• _Work to complete_: Your answer must be an exact copy of the lines below, from the first through the one with "were married last", with no pictures.

════

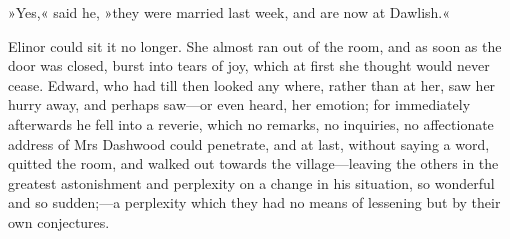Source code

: »Yes,« said he, »they were married last week, and are now at Dawlish.«

Elinor could sit it no longer. She almost ran out of the room, and as soon as the door was closed, burst into tears of joy, which at first she thought would never cease. Edward, who had till then looked any where, rather than at her, saw her hurry away, and perhaps saw—or even heard, her emotion; for immediately afterwards he fell into a reverie, which no remarks, no inquiries, no affectionate address of Mrs Dashwood could penetrate, and at last, without saying a word, quitted the room, and walked out towards the village—leaving the others in the greatest astonishment and perplexity on a change in his situation, so wonderful and so sudden;—a perplexity which they had no means of lessening but by their own conjectures.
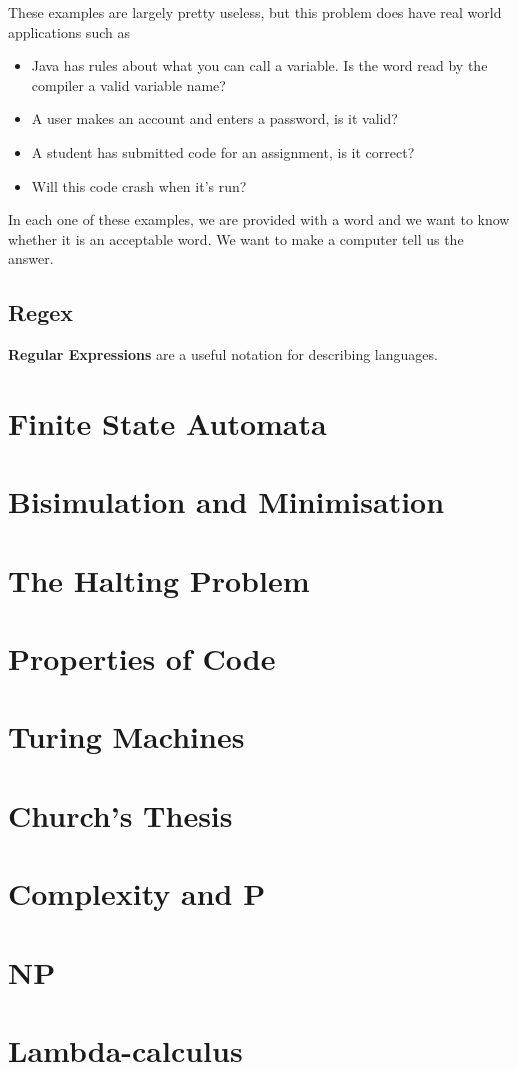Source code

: \documentclass[11pt]{article}
\begin{document}
	These examples are largely pretty useless, but this problem does have real world applications such as 
	\begin{itemize}
		\item Java has rules about what you can call a variable. Is the word read by the compiler a valid variable name?
		\item A user makes an account and enters a password, is it valid?
		\item A student has submitted code for an assignment, is it correct?
		\item Will this code crash when it's run?
	\end{itemize}
	
	In each one of these examples, we are provided with a word and we want to know whether it is an acceptable word. We want to make a computer tell us the answer.
	
	
	\subsection{Regex}
	\textbf{Regular Expressions} are a useful notation for describing languages.
	
	
	\section{Finite State Automata}
	
	\section{Bisimulation and Minimisation}
	
	\section{The Halting Problem}
	
	\section{Properties of Code}
	
	\section{Turing Machines}
	
	\section{Church's Thesis}
	
	\section{Complexity and P}
	
	\section{NP}
	
	\section{Lambda-calculus}
	
\end{document}

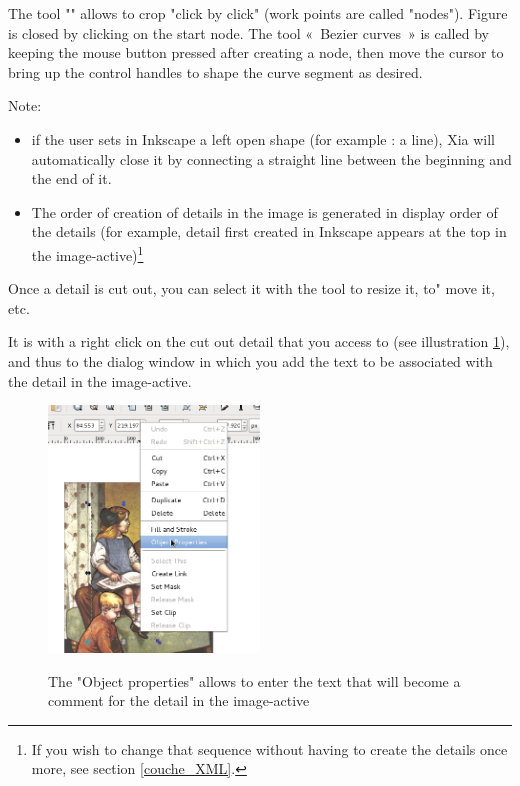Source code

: The tool "" 
allows to crop "click by click" (work points are called 
"nodes").  Figure is closed by clicking on the start node. 
The tool «~Bezier curves~» is called by keeping the mouse button pressed 
after creating a node, then move the cursor to bring up the control handles 
to shape the curve segment as desired.

Note:
\begin{itemize}
 \item if the user sets in Inkscape a left open shape (for
example : a line), Xia will automatically close it  by connecting a 
 straight line between the beginning and the end of it.
 \item The order of creation of details in the image is generated in display 
order of the details (for example, detail first created in
Inkscape appears at the top in the image-active)\footnote{If you wish to 
change that sequence without having to create the details once more, see 
section 
\ref{couche_XML}.}
\end{itemize}

Once a detail is cut out, you can select it with the tool  
 to resize it, to" 
move it, etc.

It is with a right click on the cut out detail that you access to 
 (see illustration 
\ref{proprietes_objet}), and 
thus to the dialog window in which you add the text to be associated with the 
detail in the image-active.

\begin{figure}[htp]
 \centering
 \caption{The "Object properties" allows to enter the text that will become a 
 comment for the detail in the image-active}
 \includegraphics[width=0.5\textwidth]{./images/proprietes_objet}
 \label{proprietes_objet}
\end{figure}

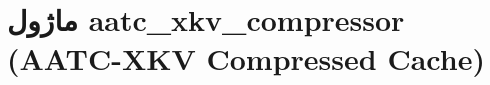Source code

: \section{ماژول aatc\_xkv\_compressor (AATC-XKV Compressed Cache)}
\label{sec:module_aatc_xkv_compressor}
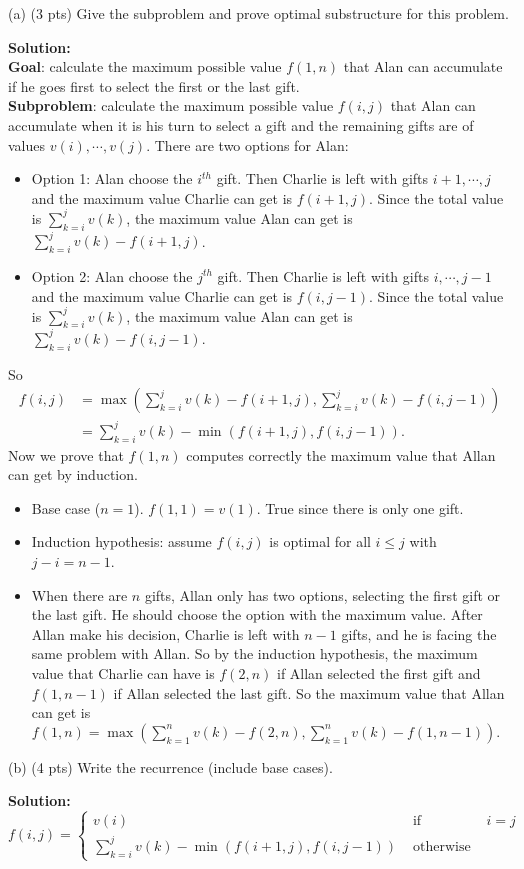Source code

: \documentclass{article}
\begin{document}
(a) (3 pts) Give the subproblem and prove optimal substructure for this problem.
\begin{tcolorbox}
\textbf{Solution:} \\
\textbf{Goal}: calculate the maximum possible value $f(1, n)$ that Alan can accumulate if he goes first to select the first or the last gift. \\
\textbf{Subproblem}: calculate the maximum possible value $f(i, j)$ that Alan can accumulate when it is his turn to select a gift and the remaining gifts are of values $v(i), \cdots, v(j)$. There are two options for Alan:
\begin{itemize}
\item Option 1: Alan choose the $i^{th}$ gift. Then Charlie is left with gifts $i+1, \cdots, j$ and the maximum value Charlie can get is $f(i+1, j)$. Since the total value is $\sum_{k=i}^j v(k)$, the maximum value Alan can get is $\sum_{k=i}^j v(k) - f(i + 1, j)$. 
\item Option 2: Alan choose the $j^{th}$ gift. Then Charlie is left with gifts $i, \cdots, j-1$ and the maximum value Charlie can get is $f(i, j-1)$. Since the total value is $\sum_{k=i}^j v(k)$, the maximum value Alan can get is $\sum_{k=i}^j v(k) - f(i, j-1)$. 
\end{itemize}
So 
\begin{align*}
f(i,j) 
& = \max(\sum_{k=i}^j v(k) - f(i + 1, j), \sum_{k=i}^j v(k) - f(i , j-1))\\
& = \sum_{k=i}^j v(k) - \min(f(i + 1, j), f(i, j-1)).
\end{align*}
Now we prove that $f(1,n)$ computes correctly the maximum value that Allan can get by induction. 
\begin{itemize}
\item Base case ($n = 1$). $f(1,1) = v(1)$. True since there is only one gift.
\item Induction hypothesis: assume $f(i,j)$ is optimal for all $i \leq j$ with $j -i = n - 1$.
\item When there are $n$ gifts, Allan only has two options, selecting the first gift or the last gift. He should choose the option with the maximum value. After Allan make his decision, Charlie is left with $n - 1$ gifts, and he is facing the same problem with Allan. So by the induction hypothesis, the maximum value that Charlie can have is $f(2,n)$ if Allan selected the first gift and $f(1,n-1)$ if Allan selected the last gift. So the maximum value that Allan can get is $f(1,n) = \max(\sum_{k=1}^n v(k) - f(2, n), \sum_{k=1}^n v(k) - f(1 , n-1)).$
\end{itemize}
\end{tcolorbox}
(b) (4 pts) Write the recurrence (include base cases).
\begin{tcolorbox}
\textbf{Solution:} 
$$f(i, j) = \left \{ \begin{array}{lcr} v(i) & \mbox{ if } & i = j \\ 
\sum_{k=i}^j v(k) - \min(f(i + 1, j), f(i, j-1)) & \mbox{ otherwise } &
  \end{array} \right.$$
\end{tcolorbox}
\end{document}
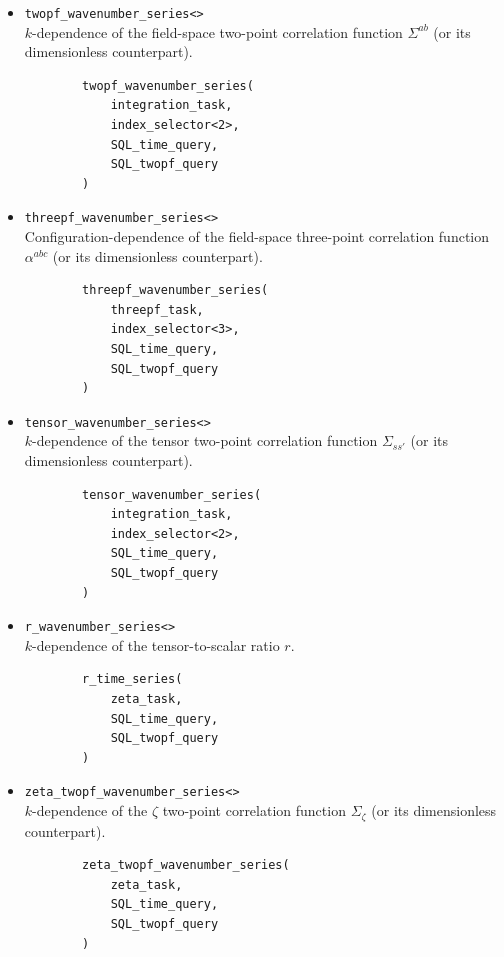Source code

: \documentclass[11pt,a4paper]{article}
\begin{document}
\begin{itemize}
    \item \texttt{twopf_wavenumber_series<>} \\
    $k$-dependence of the field-space two-point correlation function $\Sigma^{ab}$
    (or its dimensionless counterpart).
    \begin{verbatim}
        twopf_wavenumber_series(
            integration_task,
            index_selector<2>,
            SQL_time_query,
            SQL_twopf_query
        )    
    \end{verbatim}
    
    \item \texttt{threepf_wavenumber_series<>} \\
    Configuration-dependence
    of the field-space three-point correlation function $\alpha^{abc}$
    (or its dimensionless counterpart).
    \begin{verbatim}
        threepf_wavenumber_series(
            threepf_task,
            index_selector<3>,
            SQL_time_query,
            SQL_twopf_query
        )    
    \end{verbatim}

    \item \texttt{tensor_wavenumber_series<>} \\
    $k$-dependence of the tensor
    two-point correlation function $\Sigma_{ss'}$
    (or its dimensionless counterpart).
    \begin{verbatim}
        tensor_wavenumber_series(
            integration_task,
            index_selector<2>,
            SQL_time_query,
            SQL_twopf_query
        )
    \end{verbatim}
    
    \item \texttt{r_wavenumber_series<>} \\
    $k$-dependence of the tensor-to-scalar ratio $r$.
    \begin{verbatim}
        r_time_series(
            zeta_task,
            SQL_time_query,
            SQL_twopf_query
        )
    \end{verbatim}

    \item \texttt{zeta_twopf_wavenumber_series<>} \\
    $k$-dependence of the $\zeta$ two-point correlation function $\Sigma_\zeta$
    (or its dimensionless counterpart).
    \begin{verbatim}
        zeta_twopf_wavenumber_series(
            zeta_task,
            SQL_time_query,
            SQL_twopf_query
        )
    \end{verbatim}


\end{itemize}
\end{document}
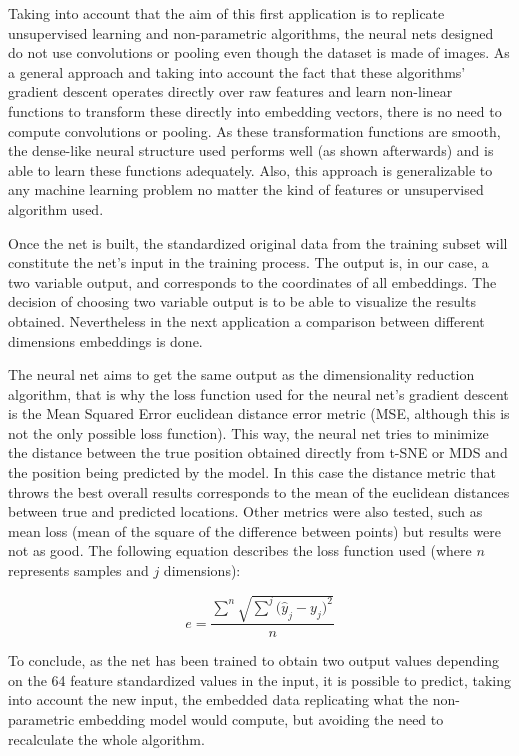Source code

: \documentclass[a4paper,11pt,spanish]{report}
\begin{document}
Taking into account that the aim of this first application is to replicate unsupervised learning and non-parametric algorithms, the neural nets designed do not use convolutions or pooling even though the dataset is made of images. As a general approach and taking into account the fact that these algorithms' gradient descent operates directly over raw features and learn non-linear functions to transform these directly into embedding vectors, there is no need to compute convolutions or pooling. As these transformation functions are smooth, the dense-like neural structure used performs well (as shown afterwards) and is able to learn these functions adequately. Also, this approach is generalizable to any machine learning problem no matter the kind of features or unsupervised algorithm used.

Once the net is built, the standardized original data from the training subset will constitute the net's input in the training process. The output is, in our case, a two variable output, and corresponds to the coordinates of all embeddings. The decision of choosing two variable output is to be able to visualize the results obtained. Nevertheless in the next application a comparison between different dimensions embeddings is done.

The neural net aims to get the same output as the dimensionality reduction algorithm, that is why the loss function used for the neural net's gradient descent is the Mean Squared Error euclidean distance error metric (MSE, although this is not the only possible loss function). This way, the neural net tries to minimize the distance between the true position obtained directly from t-SNE or MDS and the position being predicted by the model. In this case the distance metric that throws the best overall results corresponds to the mean of the euclidean distances between true and predicted locations. Other metrics were also tested, such as mean loss (mean of the square of the difference between points) but results were not as good. The following equation describes the loss function used (where $n$ represents samples and $j$ dimensions):

$$ e = \frac{\sum^{n}{\sqrt{\sum^j{{(\hat{y}}}_{j} - y_{j})^{2}}}}{n} $$

To conclude, as the net has been trained to obtain two output values depending on the 64 feature standardized values in the input, it is possible to predict, taking into account the new input, the embedded data replicating what the non-parametric embedding model would compute, but avoiding the need to recalculate the whole algorithm.
\end{document}
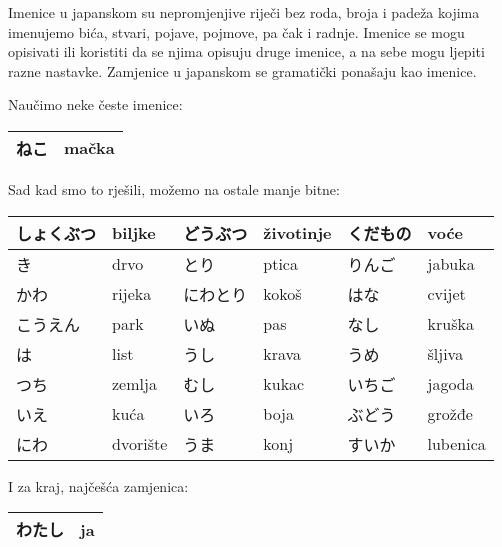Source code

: 
\author{Tomislav Mamić, Željka Ludošan}


	
	
	Imenice u japanskom su nepromjenjive riječi bez roda, broja i padeža kojima imenujemo bića, stvari, pojave, pojmove, pa čak i radnje. Imenice se mogu opisivati ili koristiti da se njima opisuju druge imenice, a na sebe mogu ljepiti razne nastavke. Zamjenice u japanskom se gramatički ponašaju kao imenice.

Naučimo neke česte imenice:
\vspace{10pt}

	\begin{tabular}{|l|l|}
		\hline
		ねこ&mačka\\\hline
	\end{tabular}
	\vspace{10pt}
	
	Sad kad smo to rješili, možemo na ostale manje bitne:
	
	\vspace{10pt}
	\begin{tabular}{|l|l|l|l|l|l|}
		\hline
		しょくぶつ&biljke&どうぶつ&životinje&くだもの&voće\\\hline
		き&drvo&とり&ptica&りんご&jabuka\\\hline
		かわ&rijeka&にわとり&kokoš&はな&cvijet\\\hline
		こうえん&park&いぬ&pas&なし&kruška\\\hline
		は&list&うし&krava&うめ&šljiva\\\hline
		つち&zemlja&むし&kukac&いちご&jagoda\\\hline
		いえ&kuća&いろ&boja&ぶどう&grožđe\\\hline
		にわ&dvorište&うま&konj&すいか&lubenica\\\hline
	\end{tabular}

	
	\vspace{10pt}
	I za kraj, najčešća zamjenica:
	
	\vspace{10pt}
	\begin{tabular}{|l|l|}
		\hline
		わたし&ja\\\hline
	\end{tabular}
	\vspace{10pt}


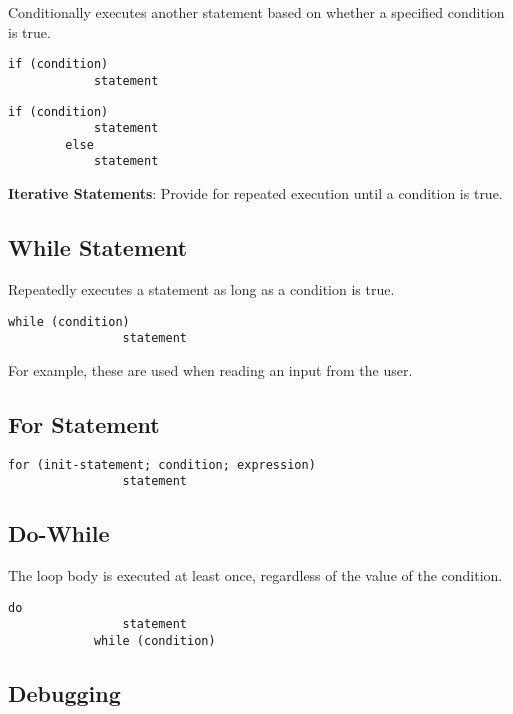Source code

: \documentclass{article}
\begin{document}
	Conditionally executes another statement based on whether a specified condition is true.
	
	\begin{minipage}[t]{.45\textwidth}
		\begin{lstlisting}[gobble=12]
		if (condition)
			statement
		\end{lstlisting}
	\end{minipage}\hfill
	\begin{minipage}[t]{.45\textwidth}
		\begin{lstlisting}[gobble=12]
		if (condition)
			statement
		else
			statement
		\end{lstlisting}
	\end{minipage}
	
	\textbf{Iterative Statements}: Provide for repeated execution until a condition is true.
	
	\subsection{While Statement}
	
	Repeatedly executes a statement as long as a condition is true.
	

	\begin{lstlisting}[gobble=8]
			while (condition)
				statement
	\end{lstlisting}

	For example, these are used when reading an input from the user.
	
	\subsection{For Statement}
	
	\begin{lstlisting}[gobble=16]
			for (init-statement; condition; expression)
				statement
	\end{lstlisting}

	\subsection{Do-While}
	
	The loop body is executed at least once, regardless of the value of the condition.
	\begin{lstlisting}[gobble=8]
			do
				statement
			while (condition)
	\end{lstlisting}

	\subsection{Debugging}
	
\end{document}
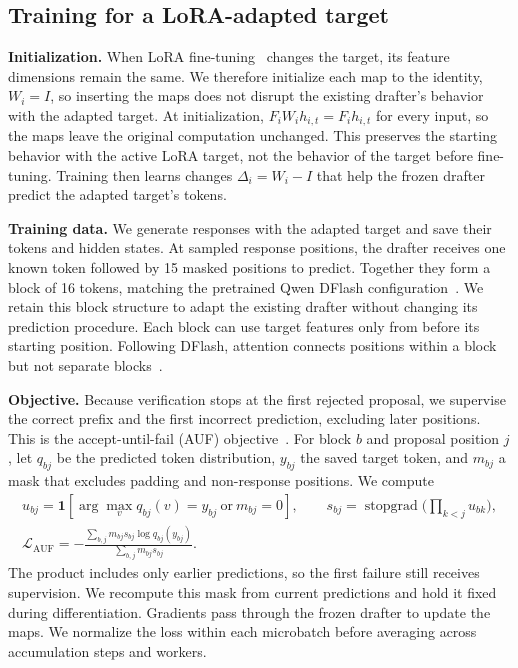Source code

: 

\subsection{Training for a LoRA-adapted target}
\label{sec:method-auf}
\textbf{Initialization.} When LoRA fine-tuning~\citep{hu2022lora} changes the target, its feature dimensions remain the same. We therefore initialize each map to the identity, $W_i=I$, so inserting the maps does not disrupt the existing drafter's behavior with the adapted target. At initialization, $F_iW_ih_{i,t}=F_ih_{i,t}$ for every input, so the maps leave the original computation unchanged. This preserves the starting behavior with the active LoRA target, not the behavior of the target before fine-tuning. Training then learns changes $\Delta_i=W_i-I$ that help the frozen drafter predict the adapted target's tokens.

\textbf{Training data.} We generate responses with the adapted target and save their tokens and hidden states. At sampled response positions, the drafter receives one known token followed by 15 masked positions to predict. Together they form a block of 16 tokens, matching the pretrained Qwen DFlash configuration~\citep{chen2026dflash}. We retain this block structure to adapt the existing drafter without changing its prediction procedure. Each block can use target features only from before its starting position. Following DFlash, attention connects positions within a block but not separate blocks~\citep{chen2026dflash}.

\textbf{Objective.} Because verification stops at the first rejected proposal, we supervise the correct prefix and the first incorrect prediction, excluding later positions. This is the accept-until-fail (AUF) objective~\citep{yang2026specauf}. For block $b$ and proposal position $j$, let $q_{bj}$ be the predicted token distribution, $y_{bj}$ the saved target token, and $m_{bj}$ a mask that excludes padding and non-response positions. We compute
\begin{equation}
 \begin{gathered}
 u_{bj}=\mathbf 1\!\left[\arg\max_v q_{bj}(v)=y_{bj}\ \text{or}\ m_{bj}=0\right],
 \qquad s_{bj}=\operatorname{stopgrad}\bigl({\textstyle\prod_{k<j}u_{bk}}\bigr),\\
 \mathcal L_{\mathrm{AUF}}
 =-\frac{\sum_{b,j}m_{bj}s_{bj}\log q_{bj}(y_{bj})}
 {\sum_{b,j}m_{bj}s_{bj}}.
 \end{gathered}
 \label{eq:auf-method}
\end{equation}
The product includes only earlier predictions, so the first failure still receives supervision. We recompute this mask from current predictions and hold it fixed during differentiation. Gradients pass through the frozen drafter to update the maps. We normalize the loss within each microbatch before averaging across accumulation steps and workers.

════

• _Output_:
Source code

: »Yes,« said he, »they were married last week, and are now at Dawlish.«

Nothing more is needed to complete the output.